WHAT NEEDS TO BE DONE
Write out the material below exactly, beginning at the line that contains "## Other Repositories" and ending with its last line, both ends included; write nothing else.

DATA RECORDS
/---

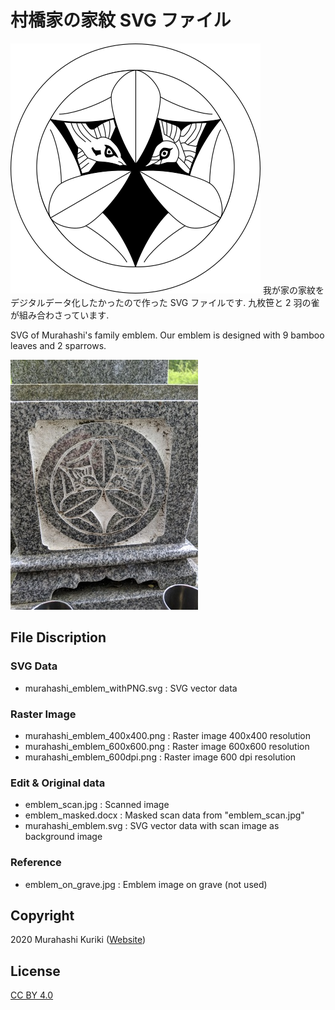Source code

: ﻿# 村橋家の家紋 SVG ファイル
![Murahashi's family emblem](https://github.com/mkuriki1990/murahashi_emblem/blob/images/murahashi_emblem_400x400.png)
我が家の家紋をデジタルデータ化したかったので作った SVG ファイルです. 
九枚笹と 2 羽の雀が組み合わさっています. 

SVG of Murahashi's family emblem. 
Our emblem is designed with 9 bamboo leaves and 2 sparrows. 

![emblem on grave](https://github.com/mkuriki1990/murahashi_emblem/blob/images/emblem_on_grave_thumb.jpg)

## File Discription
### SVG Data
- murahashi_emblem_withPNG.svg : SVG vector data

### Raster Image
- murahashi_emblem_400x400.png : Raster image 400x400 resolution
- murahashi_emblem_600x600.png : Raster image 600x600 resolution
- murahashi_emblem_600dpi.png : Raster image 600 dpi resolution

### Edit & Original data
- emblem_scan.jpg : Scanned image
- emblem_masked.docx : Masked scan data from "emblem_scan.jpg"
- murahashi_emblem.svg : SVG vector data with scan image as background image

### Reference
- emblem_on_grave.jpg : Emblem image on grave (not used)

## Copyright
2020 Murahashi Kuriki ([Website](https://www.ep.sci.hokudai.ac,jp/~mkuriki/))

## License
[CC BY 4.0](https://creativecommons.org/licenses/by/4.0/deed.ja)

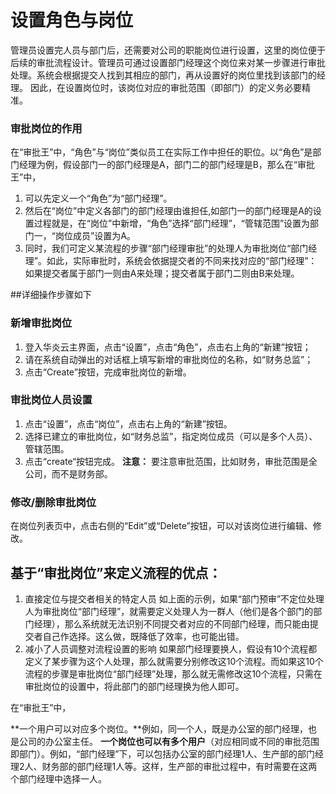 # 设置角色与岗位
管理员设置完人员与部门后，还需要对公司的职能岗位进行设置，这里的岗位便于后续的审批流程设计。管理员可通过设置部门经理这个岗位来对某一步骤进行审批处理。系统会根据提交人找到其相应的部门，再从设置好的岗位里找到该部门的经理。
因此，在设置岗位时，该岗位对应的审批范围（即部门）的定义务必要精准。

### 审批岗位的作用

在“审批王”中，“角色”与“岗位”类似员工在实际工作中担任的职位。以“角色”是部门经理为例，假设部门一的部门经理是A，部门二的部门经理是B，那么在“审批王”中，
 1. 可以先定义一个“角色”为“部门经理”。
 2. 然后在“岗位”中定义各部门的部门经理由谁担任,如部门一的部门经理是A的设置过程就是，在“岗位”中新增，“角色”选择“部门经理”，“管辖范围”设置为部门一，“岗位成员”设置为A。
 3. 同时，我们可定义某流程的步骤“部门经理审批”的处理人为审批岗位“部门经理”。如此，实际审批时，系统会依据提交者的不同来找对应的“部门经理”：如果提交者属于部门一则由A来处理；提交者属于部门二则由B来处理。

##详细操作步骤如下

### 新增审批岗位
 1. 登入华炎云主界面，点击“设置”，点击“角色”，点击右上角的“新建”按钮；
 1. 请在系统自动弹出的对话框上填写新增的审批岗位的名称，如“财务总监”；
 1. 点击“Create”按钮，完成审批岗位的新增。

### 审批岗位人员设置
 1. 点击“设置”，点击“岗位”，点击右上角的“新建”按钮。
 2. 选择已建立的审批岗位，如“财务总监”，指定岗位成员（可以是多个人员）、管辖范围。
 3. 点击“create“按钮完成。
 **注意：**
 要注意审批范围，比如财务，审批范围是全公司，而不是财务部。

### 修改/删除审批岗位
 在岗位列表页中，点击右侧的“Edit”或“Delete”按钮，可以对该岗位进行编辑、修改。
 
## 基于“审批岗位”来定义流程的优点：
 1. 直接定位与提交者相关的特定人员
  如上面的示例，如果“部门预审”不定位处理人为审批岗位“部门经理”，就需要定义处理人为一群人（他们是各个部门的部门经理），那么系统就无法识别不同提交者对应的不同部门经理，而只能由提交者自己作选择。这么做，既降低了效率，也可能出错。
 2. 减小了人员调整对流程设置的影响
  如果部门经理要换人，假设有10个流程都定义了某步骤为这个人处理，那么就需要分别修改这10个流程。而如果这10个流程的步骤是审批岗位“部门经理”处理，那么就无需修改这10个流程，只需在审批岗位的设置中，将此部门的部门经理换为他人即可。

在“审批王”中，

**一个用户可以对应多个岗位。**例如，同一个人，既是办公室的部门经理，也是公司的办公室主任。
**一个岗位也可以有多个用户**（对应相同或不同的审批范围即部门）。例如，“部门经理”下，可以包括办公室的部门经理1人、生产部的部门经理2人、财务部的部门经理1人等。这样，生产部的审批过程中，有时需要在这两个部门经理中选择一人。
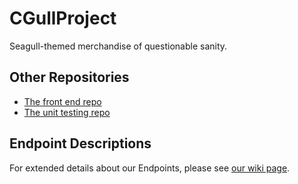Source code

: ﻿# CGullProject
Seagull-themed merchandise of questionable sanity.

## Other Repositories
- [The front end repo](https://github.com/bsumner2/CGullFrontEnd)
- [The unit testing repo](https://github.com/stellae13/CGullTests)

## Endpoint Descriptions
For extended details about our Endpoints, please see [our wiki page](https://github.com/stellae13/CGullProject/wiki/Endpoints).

\---

RESULT OF THIS EXERCISE
## Other Repositories
- [The front end repo](https://github.com/bsumner2/CGullFrontEnd)
- [The unit testing repo](https://github.com/stellae13/CGullTests)

## Endpoint Descriptions
For extended details about our Endpoints, please see [our wiki page](https://github.com/stellae13/CGullProject/wiki/Endpoints).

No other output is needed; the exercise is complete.